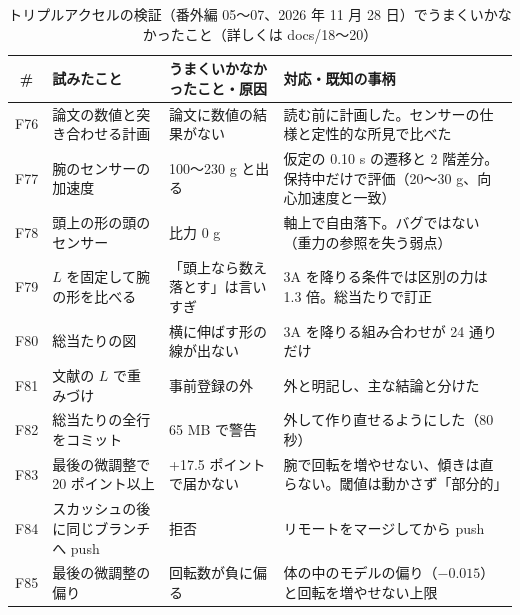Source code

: \documentclass[paper=a4paper,fontsize=10pt,twocolumn,column_gap=2zw,line_length=24zw,number_of_lines=46,head_space=20mm]{jlreq}
\begin{document}
\begin{table}[t]\centering\footnotesize
\caption{トリプルアクセルの検証（番外編 05〜07、2026 年 11 月 28 日）でうまくいかなかったこと（詳しくは docs/18〜20）}\label{tab:fail6}
\setlength{\tabcolsep}{3pt}
\begin{tabular}{cp{}p{}p{}}\toprule
\# & 試みたこと & うまくいかなかったこと・原因 & 対応・既知の事柄 \\\midrule
F76 & 論文の数値と突き合わせる計画 & 論文に数値の結果がない & 読む前に計画した。センサーの仕様と定性的な所見で比べた \\
F77 & 腕のセンサーの加速度 & 100〜230 g と出る & 仮定の 0.10 s の遷移と 2 階差分。保持中だけで評価（20〜30 g、向心加速度と一致） \\
F78 & 頭上の形の頭のセンサー & 比力 0 g & 軸上で自由落下。バグではない（重力の参照を失う弱点） \\
F79 & $L$ を固定して腕の形を比べる & 「頭上なら数え落とす」は言いすぎ & 3A を降りる条件では区別の力は 1.3 倍。総当たりで訂正 \\
F80 & 総当たりの図 & 横に伸ばす形の線が出ない & 3A を降りる組み合わせが 24 通りだけ \\
F81 & 文献の $L$ で重みづけ & 事前登録の外 & 外と明記し、主な結論と分けた \\
F82 & 総当たりの全行をコミット & 65 MB で警告 & 外して作り直せるようにした（80 秒） \\
F83 & 最後の微調整で 20 ポイント以上 & +17.5 ポイントで届かない & 腕で回転を増やせない、傾きは直らない。閾値は動かさず「部分的」 \\
F84 & スカッシュの後に同じブランチへ push & 拒否 & リモートをマージしてから push \\
F85 & 最後の微調整の偏り & 回転数が負に偏る & 体の中のモデルの偏り（$-0.015$）と回転を増やせない上限 \\\bottomrule
\end{tabular}
\end{table}
\end{document}
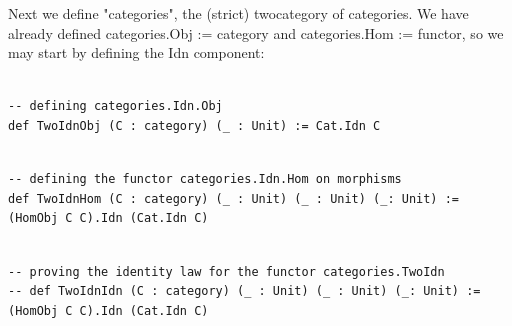\documentclass{book}
\newcounter{lcounter}
\begin{document}
Next we define "categories", the (strict) twocategory of categories. We have already defined categories.Obj := category and categories.Hom := functor, so we may start by defining the Idn component:\\

\begin{center}
\begin{tcolorbox}[width=5in,colback={white},title={\begin{center}\texttt{Lean \thelcounter} \addtocounter{lcounter}{1}  \end{center}},colbacktitle=Blue,coltitle=black]
\begin{verbatim}

-- defining categories.Idn.Obj
def TwoIdnObj (C : category) (_ : Unit) := Cat.Idn C

\end{verbatim}%
\end{tcolorbox}
\end{center}


\begin{center}
\begin{tcolorbox}[width=5in,colback={white},title={\begin{center}\texttt{Lean \thelcounter} \addtocounter{lcounter}{1}  \end{center}},colbacktitle=Blue,coltitle=black]
\begin{verbatim}

-- defining the functor categories.Idn.Hom on morphisms
def TwoIdnHom (C : category) (_ : Unit) (_ : Unit) (_: Unit) := (HomObj C C).Idn (Cat.Idn C)

\end{verbatim}%
\end{tcolorbox}
\end{center}


\begin{center}
\begin{tcolorbox}[width=5in,colback={white},title={\begin{center}\texttt{Lean \thelcounter} \addtocounter{lcounter}{1}  \end{center}},colbacktitle=Blue,coltitle=black]
\begin{verbatim}

-- proving the identity law for the functor categories.TwoIdn
-- def TwoIdnIdn (C : category) (_ : Unit) (_ : Unit) (_: Unit) := (HomObj C C).Idn (Cat.Idn C)

\end{verbatim}%
\end{tcolorbox}
\end{center}
\end{document}

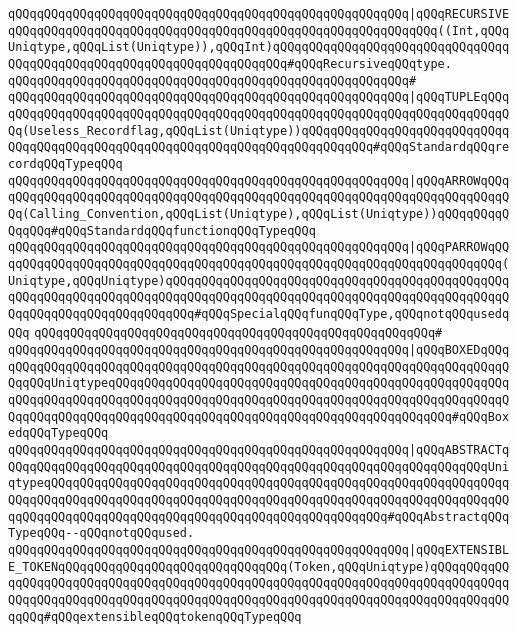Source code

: \verb|qQQqqQQqqQQqqQQqqQQqqQQqqQQqqQQqqQQqqQQqqQQqqQQqqQQqqQQq|\verb#|qQQqRECURSIVEqQQqqQQqqQQqqQQqqQQqqQQqqQQqqQQqqQQqqQQqqQQqqQQqqQQqqQQqqQQq((Int,qQQqUniqtype,qQQqList(Uniqtype)),qQQqInt)qQQqqQQqqQQqqQQqqQQqqQQqqQQqqQQqqQQqqQQqqQQqqQQqqQQqqQQqqQQqqQQqqQQqqQQq#\verb|#qQQqRecursiveqQQqtype.|\newline
\verb|qQQqqQQqqQQqqQQqqQQqqQQqqQQqqQQqqQQqqQQqqQQqqQQqqQQqqQQq#|\newline
\verb|qQQqqQQqqQQqqQQqqQQqqQQqqQQqqQQqqQQqqQQqqQQqqQQqqQQqqQQq|\verb#|qQQqTUPLEqQQqqQQqqQQqqQQqqQQqqQQqqQQqqQQqqQQqqQQqqQQqqQQqqQQqqQQqqQQqqQQqqQQqqQQqqQQq(Useless_Recordflag,qQQqList(Uniqtype))qQQqqQQqqQQqqQQqqQQqqQQqqQQqqQQqqQQqqQQqqQQqqQQqqQQqqQQqqQQqqQQqqQQqqQQqqQQqqQQq#\verb|#qQQqStandardqQQqrecordqQQqTypeqQQq|\newline
\verb|qQQqqQQqqQQqqQQqqQQqqQQqqQQqqQQqqQQqqQQqqQQqqQQqqQQqqQQq|\verb#|qQQqARROWqQQqqQQqqQQqqQQqqQQqqQQqqQQqqQQqqQQqqQQqqQQqqQQqqQQqqQQqqQQqqQQqqQQqqQQqqQQq(Calling_Convention,qQQqList(Uniqtype),qQQqList(Uniqtype))qQQqqQQqqQQqqQQq#\verb|#qQQqStandardqQQqfunctionqQQqTypeqQQq|\newline
\verb|qQQqqQQqqQQqqQQqqQQqqQQqqQQqqQQqqQQqqQQqqQQqqQQqqQQqqQQq|\verb#|qQQqPARROWqQQqqQQqqQQqqQQqqQQqqQQqqQQqqQQqqQQqqQQqqQQqqQQqqQQqqQQqqQQqqQQqqQQqqQQq(Uniqtype,qQQqUniqtype)qQQqqQQqqQQqqQQqqQQqqQQqqQQqqQQqqQQqqQQqqQQqqQQqqQQqqQQqqQQqqQQqqQQqqQQqqQQqqQQqqQQqqQQqqQQqqQQqqQQqqQQqqQQqqQQqqQQqqQQqqQQqqQQqqQQqqQQqqQQqqQQq#\verb|#qQQqSpecialqQQqfunqQQqType,qQQqnotqQQqusedqQQq|\newline
\verb|qQQqqQQqqQQqqQQqqQQqqQQqqQQqqQQqqQQqqQQqqQQqqQQqqQQqqQQq#|\newline
\verb|qQQqqQQqqQQqqQQqqQQqqQQqqQQqqQQqqQQqqQQqqQQqqQQqqQQqqQQq|\verb#|qQQqBOXEDqQQqqQQqqQQqqQQqqQQqqQQqqQQqqQQqqQQqqQQqqQQqqQQqqQQqqQQqqQQqqQQqqQQqqQQqqQQqqQQqUniqtypeqQQqqQQqqQQqqQQqqQQqqQQqqQQqqQQqqQQqqQQqqQQqqQQqqQQqqQQqqQQqqQQqqQQqqQQqqQQqqQQqqQQqqQQqqQQqqQQqqQQqqQQqqQQqqQQqqQQqqQQqqQQqqQQqqQQqqQQqqQQqqQQqqQQqqQQqqQQqqQQqqQQqqQQqqQQqqQQqqQQqqQQqqQQq#\verb|#qQQqBoxedqQQqTypeqQQq|\newline
\verb|qQQqqQQqqQQqqQQqqQQqqQQqqQQqqQQqqQQqqQQqqQQqqQQqqQQqqQQq|\verb#|qQQqABSTRACTqQQqqQQqqQQqqQQqqQQqqQQqqQQqqQQqqQQqqQQqqQQqqQQqqQQqqQQqqQQqqQQqqQQqUniqtypeqQQqqQQqqQQqqQQqqQQqqQQqqQQqqQQqqQQqqQQqqQQqqQQqqQQqqQQqqQQqqQQqqQQqqQQqqQQqqQQqqQQqqQQqqQQqqQQqqQQqqQQqqQQqqQQqqQQqqQQqqQQqqQQqqQQqqQQqqQQqqQQqqQQqqQQqqQQqqQQqqQQqqQQqqQQqqQQqqQQqqQQqqQQq#\verb|#qQQqAbstractqQQqTypeqQQq--qQQqnotqQQqused.|\newline
\verb|qQQqqQQqqQQqqQQqqQQqqQQqqQQqqQQqqQQqqQQqqQQqqQQqqQQqqQQq|\verb#|qQQqEXTENSIBLE_TOKENqQQqqQQqqQQqqQQqqQQqqQQqqQQqqQQq(Token,qQQqUniqtype)qQQqqQQqqQQqqQQqqQQqqQQqqQQqqQQqqQQqqQQqqQQqqQQqqQQqqQQqqQQqqQQqqQQqqQQqqQQqqQQqqQQqqQQqqQQqqQQqqQQqqQQqqQQqqQQqqQQqqQQqqQQqqQQqqQQqqQQqqQQqqQQqqQQqqQQqqQQq#\verb|#qQQqextensibleqQQqtokenqQQqTypeqQQq|\newline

(Problem statement):
Taking the material above, extract exactly and only the lines from the line with "def TwoIdnObj (C" to the line with "-- defining the", inclusive of both.

(Answer):
def TwoIdnObj (C : category) (_ : Unit) := Cat.Idn C

\end{verbatim}%
\end{tcolorbox}
\end{center}


\begin{center}
\begin{tcolorbox}[width=5in,colback={white},title={\begin{center}\texttt{Lean \thelcounter} \addtocounter{lcounter}{1}  \end{center}},colbacktitle=Blue,coltitle=black]
\begin{verbatim}

-- defining the functor categories.Idn.Hom on morphisms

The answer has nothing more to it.